Sin embargo, si me detengo en mi abuelo o en los miles de emigrantes forzados a trabajar en otro lugar, no sé hasta qué punto vieron en todo aquello una oportunidad para emprender una vida distinta. La posibilidad de ser una nueva persona. Seguramente iniciaron un camino diferente y el hecho de comenzar en otra parte también pudo generarles algún tipo de optimismo. No obstante, es muy difícil tratar de ser otro sabiendo que no dejarás a la persona que siempre fuiste. En ocasiones, resulta imposible liberarse del pasado. Por eso, cuando pienso en ellos los veo como seres dobles, como sujetos partidos. Una mitad está en el lugar donde se encuentran, la otra aún permanece en el territorio del que han salido.
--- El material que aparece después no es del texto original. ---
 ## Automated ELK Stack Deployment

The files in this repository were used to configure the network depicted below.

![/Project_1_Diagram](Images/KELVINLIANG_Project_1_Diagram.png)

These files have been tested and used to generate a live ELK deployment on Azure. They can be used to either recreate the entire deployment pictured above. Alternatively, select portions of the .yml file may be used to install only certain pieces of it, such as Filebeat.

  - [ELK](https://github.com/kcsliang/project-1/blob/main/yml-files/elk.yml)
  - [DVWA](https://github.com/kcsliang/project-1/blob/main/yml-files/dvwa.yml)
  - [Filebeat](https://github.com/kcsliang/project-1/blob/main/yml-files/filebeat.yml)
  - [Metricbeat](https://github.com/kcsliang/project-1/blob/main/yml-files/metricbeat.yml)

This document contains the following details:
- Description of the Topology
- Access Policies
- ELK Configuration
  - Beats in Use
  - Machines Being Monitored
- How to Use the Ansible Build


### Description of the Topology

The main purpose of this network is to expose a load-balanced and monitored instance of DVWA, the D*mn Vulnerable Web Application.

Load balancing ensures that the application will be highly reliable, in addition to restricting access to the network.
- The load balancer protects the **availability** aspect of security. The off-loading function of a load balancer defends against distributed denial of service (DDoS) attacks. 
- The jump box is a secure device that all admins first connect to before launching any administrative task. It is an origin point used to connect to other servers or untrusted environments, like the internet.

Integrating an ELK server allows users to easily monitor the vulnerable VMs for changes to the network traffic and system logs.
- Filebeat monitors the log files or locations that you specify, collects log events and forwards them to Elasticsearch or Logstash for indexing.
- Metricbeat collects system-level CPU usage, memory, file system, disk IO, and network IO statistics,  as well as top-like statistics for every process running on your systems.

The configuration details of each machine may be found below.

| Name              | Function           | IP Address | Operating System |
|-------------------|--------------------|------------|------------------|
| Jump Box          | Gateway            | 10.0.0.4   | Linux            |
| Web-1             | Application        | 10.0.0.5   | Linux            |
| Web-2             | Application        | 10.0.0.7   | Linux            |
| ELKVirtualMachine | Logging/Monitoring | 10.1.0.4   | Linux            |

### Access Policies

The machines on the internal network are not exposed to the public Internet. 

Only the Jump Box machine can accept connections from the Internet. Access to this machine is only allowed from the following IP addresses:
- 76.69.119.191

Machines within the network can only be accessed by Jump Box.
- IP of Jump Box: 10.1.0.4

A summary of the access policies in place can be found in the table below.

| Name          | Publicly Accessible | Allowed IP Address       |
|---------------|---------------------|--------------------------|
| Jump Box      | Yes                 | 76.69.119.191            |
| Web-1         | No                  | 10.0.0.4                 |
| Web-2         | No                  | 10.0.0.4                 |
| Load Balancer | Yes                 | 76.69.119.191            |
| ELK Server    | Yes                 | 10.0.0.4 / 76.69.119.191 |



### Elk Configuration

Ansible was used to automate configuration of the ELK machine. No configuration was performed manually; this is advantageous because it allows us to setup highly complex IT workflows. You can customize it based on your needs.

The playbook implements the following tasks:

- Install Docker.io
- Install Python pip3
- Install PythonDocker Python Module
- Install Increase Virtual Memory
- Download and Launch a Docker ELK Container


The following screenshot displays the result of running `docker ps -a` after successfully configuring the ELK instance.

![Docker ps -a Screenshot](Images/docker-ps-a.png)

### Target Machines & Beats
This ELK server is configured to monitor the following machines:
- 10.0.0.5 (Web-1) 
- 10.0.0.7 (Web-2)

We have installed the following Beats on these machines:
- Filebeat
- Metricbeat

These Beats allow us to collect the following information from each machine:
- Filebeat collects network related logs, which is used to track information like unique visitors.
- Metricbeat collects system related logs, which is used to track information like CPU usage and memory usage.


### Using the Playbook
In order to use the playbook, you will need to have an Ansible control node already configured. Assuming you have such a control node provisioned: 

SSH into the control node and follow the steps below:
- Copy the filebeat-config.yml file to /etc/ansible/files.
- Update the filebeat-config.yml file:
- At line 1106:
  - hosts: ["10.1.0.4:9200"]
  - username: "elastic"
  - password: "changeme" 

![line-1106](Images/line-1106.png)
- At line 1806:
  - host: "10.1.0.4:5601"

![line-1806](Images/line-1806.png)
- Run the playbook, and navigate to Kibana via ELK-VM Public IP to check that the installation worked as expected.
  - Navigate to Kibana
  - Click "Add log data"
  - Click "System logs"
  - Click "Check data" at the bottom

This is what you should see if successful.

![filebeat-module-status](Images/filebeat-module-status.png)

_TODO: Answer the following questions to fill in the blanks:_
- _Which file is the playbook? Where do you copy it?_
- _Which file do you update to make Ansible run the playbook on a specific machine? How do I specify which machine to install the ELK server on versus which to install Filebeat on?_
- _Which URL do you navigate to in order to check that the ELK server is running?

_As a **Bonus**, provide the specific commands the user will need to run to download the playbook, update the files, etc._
Vuelvo a unas palabras de Sergio del Molino: «Estaban en una ciudad, pero paseaban por un pueblo».

¿Qué significó Bousbecque para mi abuelo? ¿Un pueblo en un país libre? ¿Un espacio fronterizo en el que podía transitar fácilmente? ¿Un punto de fuga? Quizás fue todo eso a la vez, o quizás significó otra cosa distinta. Tengo la sensación de que el desplazamiento, por pequeño que sea, implica un exilio. Aunque no haya razones estrictamente políticas en esa huida. Y, si bien se movían por motivos económicos, es inevitable pensar que disfrutaban de una libertad que no tenían en su país de origen, sumido en una dictadura inacabable.

Esos cuerpos partidos se movían en dos extremos. Puedo imaginar lo que había a uno y otro lado, pero me es muy difícil adivinar lo que quedaba en medio.